There is a litany of reasons why looking at the Raiders' and Rams' attendance figures in the early 1990s is a false barometer of how much interest Los Angeles has in the NFL. Let's first begin by pointing out how much more popular the NFL is now than it was in 1994, the last year the city had an NFL team. Back then things like fantasy football and NFL Sunday Ticket, which have helped grow the NFL into the most profitable and popular sports league in the country, were in their infancy.
Back in 1994, the Raiders and Rams were two mediocre teams playing in mediocre facilities. Not only was the product on the field subpar but Los Angeles football fans were afraid to go to the Coliseum and Anaheim Stadium was too long of a drive to make to watch a bad team. After failing to improve their facilities and their teams, it wasn't hard to understand why the Raiders and Rams left. It also isn't hard to understand how a team could come back now and be successful in a brand new state-of-the-art stadium.
There is no question Los Angeles football fans would easily sell out a 68,000-seat Farmers Field on NFL Sundays and support their team. Of course, at some point the team in question would have to win some games and become a contender but there are more than enough football fans in Los Angeles to fill up a 68,000-seat stadium for 10 days out of the year even if they aren't contending for the Super Bowl initially.
NFL IN LA: RIGHT IDEA AT THE WRONG TIMEBy Ramona Shelburne
As much as I think Los Angeles wants and needs the NFL, there might not be a worse time politically and financially for this to finally be happening.

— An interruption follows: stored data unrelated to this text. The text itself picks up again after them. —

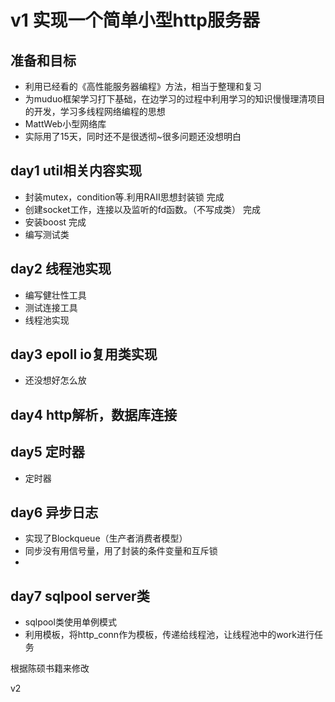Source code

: # v1 实现一个简单小型http服务器 

## 准备和目标
- 利用已经看的《高性能服务器编程》方法，相当于整理和复习
- 为muduo框架学习打下基础，在边学习的过程中利用学习的知识慢慢理清项目的开发，学习多线程网络编程的思想
- MattWeb小型网络库
- 实际用了15天，同时还不是很透彻~很多问题还没想明白


## day1 util相关内容实现
- 封装mutex，condition等.利用RAII思想封装锁 完成
- 创建socket工作，连接以及监听的fd函数。（不写成类） 完成
- 安装boost 完成
- 编写测试类

## day2 线程池实现

- 编写健壮性工具
- 测试连接工具
- 线程池实现

## day3 epoll io复用类实现
- 还没想好怎么放
## day4 http解析，数据库连接


## day5 定时器
- 定时器
## day6 异步日志
- 实现了Blockqueue（生产者消费者模型）
- 同步没有用信号量，用了封装的条件变量和互斥锁
- 
## day7 sqlpool server类

- sqlpool类使用单例模式
- 利用模板，将http_conn作为模板，传递给线程池，让线程池中的work进行任务




根据陈硕书籍来修改

v2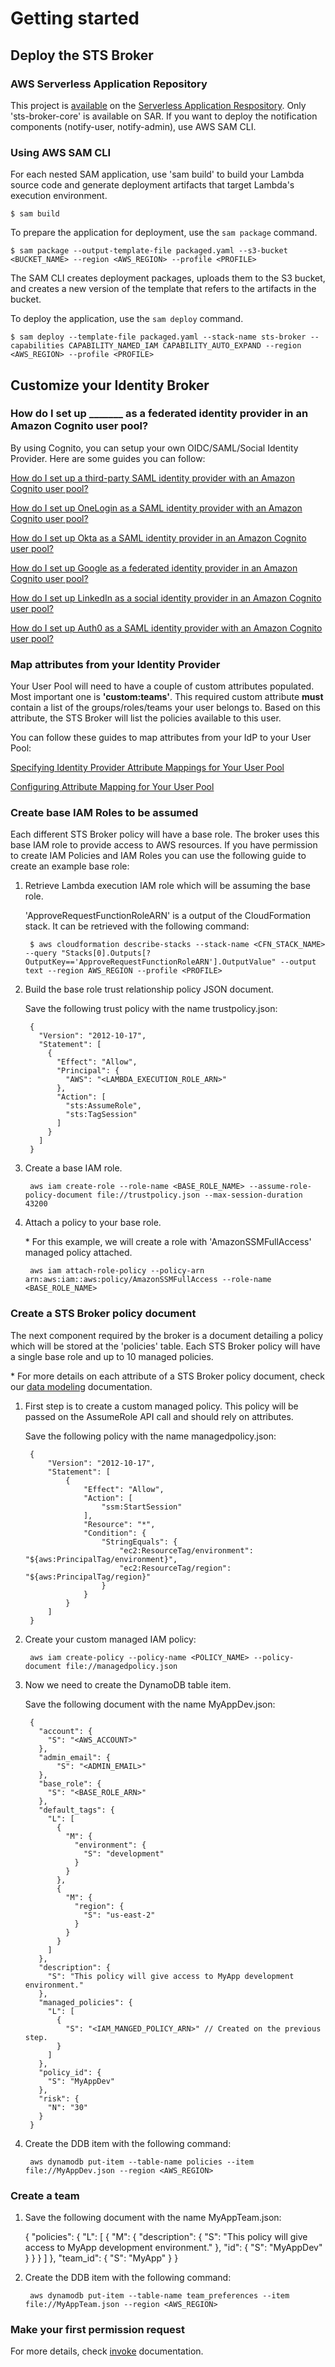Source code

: # Getting started

## Deploy the STS Broker

### AWS Serverless Application Repository

This project is [available](https://serverlessrepo.aws.amazon.com/applications/arn:aws:serverlessrepo:us-east-1:355686237214:applications~STSBroker "STS Broker") on the [Serverless Application Respository](https://aws.amazon.com/pt/serverless/serverlessrepo/). Only 'sts-broker-core' is available on SAR. If you want to deploy the notification components (notify-user, notify-admin), use AWS SAM CLI.

### Using AWS SAM CLI

For each nested SAM application, use 'sam build' to build your Lambda source code and generate deployment artifacts that target Lambda's execution environment.

    $ sam build

To prepare the application for deployment, use the `sam package` command.

    $ sam package --output-template-file packaged.yaml --s3-bucket <BUCKET_NAME> --region <AWS_REGION> --profile <PROFILE>

The SAM CLI creates deployment packages, uploads them to the S3 bucket, and creates a new version of the template that refers to the artifacts in the bucket. 

To deploy the application, use the `sam deploy` command.

    $ sam deploy --template-file packaged.yaml --stack-name sts-broker --capabilities CAPABILITY_NAMED_IAM CAPABILITY_AUTO_EXPAND --region <AWS_REGION> --profile <PROFILE>


## Customize your Identity Broker

### How do I set up _______ as a federated identity provider in an Amazon Cognito user pool?

By using Cognito, you can setup your own OIDC/SAML/Social Identity Provider. Here are some guides you can follow:

[How do I set up a third-party SAML identity provider with an Amazon Cognito user pool?](https://aws.amazon.com/premiumsupport/knowledge-center/cognito-third-party-saml-idp/)

[How do I set up OneLogin as a SAML identity provider with an Amazon Cognito user pool?](https://aws.amazon.com/premiumsupport/knowledge-center/cognito-saml-onelogin/)

[How do I set up Okta as a SAML identity provider in an Amazon Cognito user pool?](https://aws.amazon.com/premiumsupport/knowledge-center/cognito-okta-saml-identity-provider/)

[How do I set up Google as a federated identity provider in an Amazon Cognito user pool?](https://aws.amazon.com/premiumsupport/knowledge-center/cognito-google-social-identity-provider/)

[How do I set up LinkedIn as a social identity provider in an Amazon Cognito user pool?](https://aws.amazon.com/premiumsupport/knowledge-center/cognito-linkedin-auth0-social-idp/)

[How do I set up Auth0 as a SAML identity provider with an Amazon Cognito user pool?](https://aws.amazon.com/premiumsupport/knowledge-center/auth0-saml-cognito-user-pool/)


### Map attributes from your Identity Provider

Your User Pool will need to have a couple of custom attributes populated. Most important one is **'custom:teams'**. This required custom attribute **must** contain a list of the groups/roles/teams your user belongs to. Based on this attribute, the STS Broker will list the policies available to this user.

You can follow these guides to map attributes from your IdP to your User Pool:

[Specifying Identity Provider Attribute Mappings for Your User Pool](https://docs.aws.amazon.com/cognito/latest/developerguide/cognito-user-pools-specifying-attribute-mapping.html)

[Configuring Attribute Mapping for Your User Pool](https://docs.aws.amazon.com/cognito/latest/developerguide/cognito-user-pools-attribute-mapping.html)


### Create base IAM Roles to be assumed

Each different STS Broker policy will have a base role. The broker uses this base IAM role to provide access to AWS resources. If you have permission to create IAM Policies and IAM Roles you can use the following guide to create an example base role:

1. Retrieve Lambda execution IAM role which will be assuming the base role.

    'ApproveRequestFunctionRoleARN' is a output of the CloudFormation stack. It can be retrieved with the following command:

        $ aws cloudformation describe-stacks --stack-name <CFN_STACK_NAME> --query "Stacks[0].Outputs[?OutputKey=='ApproveRequestFunctionRoleARN'].OutputValue" --output text --region AWS_REGION --profile <PROFILE>
    
2. Build the base role trust relationship policy JSON document.

    Save the following trust policy with the name trustpolicy.json:
    
        {
          "Version": "2012-10-17",
          "Statement": [
            {
              "Effect": "Allow",
              "Principal": {
                "AWS": "<LAMBDA_EXECUTION_ROLE_ARN>"
              },
              "Action": [
                "sts:AssumeRole",
                "sts:TagSession"
              ]
            }
          ]
        }

3. Create a base IAM role.

        aws iam create-role --role-name <BASE_ROLE_NAME> --assume-role-policy-document file://trustpolicy.json --max-session-duration 43200

4. Attach a policy to your base role.

    \* For this example, we will create a role with 'AmazonSSMFullAccess' managed policy attached.

        aws iam attach-role-policy --policy-arn arn:aws:iam::aws:policy/AmazonSSMFullAccess --role-name <BASE_ROLE_NAME>


### Create a STS Broker policy document

The next component required by the broker is a document detailing a policy which will be stored at the 'policies' table. Each STS Broker policy will have a single base role and up to 10 managed policies.

\* For more details on each attribute of a STS Broker policy document, check our [data modeling](data_model.md) documentation.

1. First step is to create a custom managed policy. This policy will be passed on the AssumeRole API call and should rely on attributes.

    Save the following policy with the name managedpolicy.json:
    
        {
            "Version": "2012-10-17",
            "Statement": [
                {
                    "Effect": "Allow",
                    "Action": [
                        "ssm:StartSession"
                    ],
                    "Resource": "*",
                    "Condition": {
                        "StringEquals": {
                            "ec2:ResourceTag/environment": "${aws:PrincipalTag/environment}",
                            "ec2:ResourceTag/region": "${aws:PrincipalTag/region}"
                        }
                    }
                }
            ]
        }

2. Create your custom managed IAM policy:

        aws iam create-policy --policy-name <POLICY_NAME> --policy-document file://managedpolicy.json
        
3. Now we need to create the DynamoDB table item.

    Save the following document with the name MyAppDev.json:
    
        {
          "account": {
            "S": "<AWS_ACCOUNT>"
          },
          "admin_email": {
              "S": "<ADMIN_EMAIL>"
          },
          "base_role": {
            "S": "<BASE_ROLE_ARN>"
          },
          "default_tags": {
            "L": [
              {
                "M": {
                  "environment": {
                    "S": "development"
                  }
                }
              },
              {
                "M": {
                  "region": {
                    "S": "us-east-2"
                  }
                }
              }
            ]
          },
          "description": {
            "S": "This policy will give access to MyApp development environment."
          },
          "managed_policies": {
            "L": [
              {
                "S": "<IAM_MANGED_POLICY_ARN>" // Created on the previous step.
              }
            ]
          },
          "policy_id": {
            "S": "MyAppDev"
          },
          "risk": {
            "N": "30"
          }
        }
        
4. Create the DDB item with the following command:

        aws dynamodb put-item --table-name policies --item file://MyAppDev.json --region <AWS_REGION>
        

### Create a team

1. Save the following document with the name MyAppTeam.json:

    {
      "policies": {
        "L": [
          {
            "M": {
              "description": {
                "S": "This policy will give access to MyApp development environment."
              },
              "id": {
                "S": "MyAppDev"
              }
            }
          }
        ]
      },
      "team_id": {
        "S": "MyApp"
      }
    }

2. Create the DDB item with the following command:

        aws dynamodb put-item --table-name team_preferences --item file://MyAppTeam.json --region <AWS_REGION>

### Make your first permission request

For more details, check [invoke](invoke.md) documentation.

Too many people have let us down in the last few years. Too many people are unemployed or underemployed. Our state can barely meet its financial obligations, and our city leaders have to scramble every quarter for ways of meeting our civic obligations.
If you believe in deficit spending at all -- basically, spending money to make money -- all of these are actually reasons to pursue the NFL. Deep down, I think our politicians know this. Deep down, I think we all know this. But knowing something is a good idea and actually taking that risk are two different things. It's going to take guts to move this project along, at the pace AEG, the NFL or Ed Roski's group need it to move. I hope we have the stomach for it, but I worry we do not.